YouTube killed the Blogging star?

http://tinyurl.com/5gfxxp

The suffix at the end of the modern age of Internetz, 2.0, was originally coined as the second version of the Internet. But alas, it has been taken, not in a chronological sense, but in the speed of which time apparently passes, I even read of the apparent Web 3.0 coming up soon.  This speed, it seems, is effecting even the media on the Internet.

Paul Boutin of Wired Magazine is one of that ideas RSS subscribers.  Except it doesn’t have a feed, its just a bad pun.

“Thinking about launching your own blog? Here’s some friendly advice: Don’t. And if you’ve already got one, pull the plug.”

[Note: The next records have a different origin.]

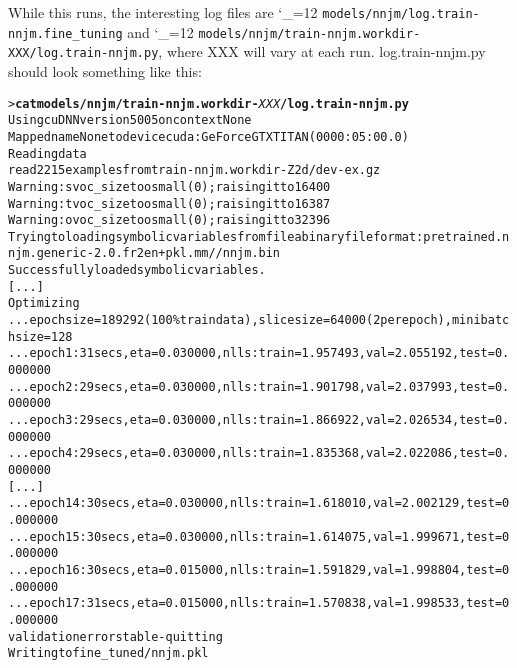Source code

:\documentclass[11pt,letterpaper]{article}
\def\code{\begingroup\catcode`\_=12 \codex}
\newcommand{\codex}[1]{\texttt{#1}\endgroup}
\begin{document}
While this runs, the interesting log files are \code{models/nnjm/log.train-nnjm.fine_tuning}
and \code{models/nnjm/train-nnjm.workdir-XXX/log.train-nnjm.py}, where XXX will
vary at each run. log.train-nnjm.py should look something like this:
\begin{footnotesize}
\begin{alltt}
   > \textbf{cat models/nnjm/train-nnjm.workdir-}\emph{XXX}\textbf{/log.train-nnjm.py}
   Using cuDNN version 5005 on context None
   Mapped name None to device cuda: GeForce GTX TITAN (0000:05:00.0)
   Reading data
   read 2215 examples from train-nnjm.workdir-Z2d/dev-ex.gz
   Warning: svoc_size too small (0); raising it to 16400
   Warning: tvoc_size too small (0); raising it to 16387
   Warning: ovoc_size too small (0); raising it to 32396
   Trying to loading symbolic variables from file a binary file format: pretrained.nnjm.generic-2.0.fr2en+pkl.mm//nnjm.bin
   Successfully loaded symbolic variables.
   [...]
   Optimizing
   ... epoch size = 189292 (100\% train data), slice size = 64000 (2 per epoch), minibatch size = 128
   ... epoch 1: 31 secs, eta = 0.030000, nlls: train = 1.957493, val = 2.055192, test = 0.000000
   ... epoch 2: 29 secs, eta = 0.030000, nlls: train = 1.901798, val = 2.037993, test = 0.000000
   ... epoch 3: 29 secs, eta = 0.030000, nlls: train = 1.866922, val = 2.026534, test = 0.000000
   ... epoch 4: 29 secs, eta = 0.030000, nlls: train = 1.835368, val = 2.022086, test = 0.000000
   [...]
   ... epoch 14: 30 secs, eta = 0.030000, nlls: train = 1.618010, val = 2.002129, test = 0.000000
   ... epoch 15: 30 secs, eta = 0.030000, nlls: train = 1.614075, val = 1.999671, test = 0.000000
   ... epoch 16: 30 secs, eta = 0.015000, nlls: train = 1.591829, val = 1.998804, test = 0.000000
   ... epoch 17: 31 secs, eta = 0.015000, nlls: train = 1.570838, val = 1.998533, test = 0.000000
   validation error stable - quitting
   Writing to fine_tuned/nnjm.pkl
\end{alltt}
\end{footnotesize}
\end{document}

Paul Boutin @ http://www.wired.com/entertainment/theweb/magazine/16-11/st_essay

The original idea behind blogging was the simplicity behind it, most everyone (even a few monkeys) were able to easily type and publish their own commentary, “part of that simplicity was a lack of support for pictures, audio, and videoclips” claimed Boutin. Take any look at the currently thriving blogs and you will see that is no longer the case.  Blogging was a recycling of old trends, as radio was replaced by television for similar reasons.  Unlike The Buggles would have you believe, however, video did not kill the radio star, it just had him slim down a bit and move from family rooms to their minivans.

But what do you wake up to?  What do you not wake up to?  What do you smack every morning, only to smack it again in 8 minutes?  For this questionnaire to work, if we remove spouses from the equation (and annoying birds/ children) we are left with the answer: radio.  Video is an ironically horrible killer.

I use that example because I like the song, its catchy, poppy and covered more often than Britney Spears is not.  I do agree that blogging will not stay a dormant idea, as was the case of radio and theatres, but similarly, they are going nowhere.  As with the move of radio from family room to car, movie from theatre to family room, blogging is just going to specialize itself.

As with most ideas, especially Interweb ones, blogging has been done to death.  LiveJournal was the first one I remember hearing about, and looking back on my old (and since deleted) accounts, I thought myself actually retarded.  To a pre-teen, blogging was just a rant and a rave and a tear-fest about how horrible their parents are, and either ridiculously long diatribes, or short, mid-tear posts of gloom.  But really, near the end, LiveJournals were either abandoned or just a painful spam of few-sentence rants.  The idea of a micro-blog was ripe for the picking, and although I am sure they were not the first, Twitter really got the cheese roll of that idea some mad speeds.

But that is how the Internet seems to work.  The idea of blogging has been, for the past few years, overused, and in the past fewer years the idea has been specialized and socialized.  You ever watch movies based in the past?  Say, one of the bi-yearly racial-issue-football movies?  Or even so, the war movies?  Back in those days, radio was the form of communication and media.  But then TV came out and took the majority of the radio market, and what did it do?  It specialized itself, and moved the radio into a commuter media.  Micro-blogging is the specialized turd-blogging.

Twitter — which limits each text-only post to 140 characters — is to 2008 what the blogosphere was to 2004. You’ll find Scoble, Calacanis, and most of their buddies from the golden age there. They claim it’s because Twitter operates even faster than the blogosphere. And Twitter posts can be searched instantly, without waiting for Google to index them.

This argument reminds me, but with a little bit more credibility all of the * killers.  But alas, Digg is still around, the iPod is still around, Firefox is still around.  And y’know what?  Blogging will never die, just like how Newspaper never died.  It changed, not died.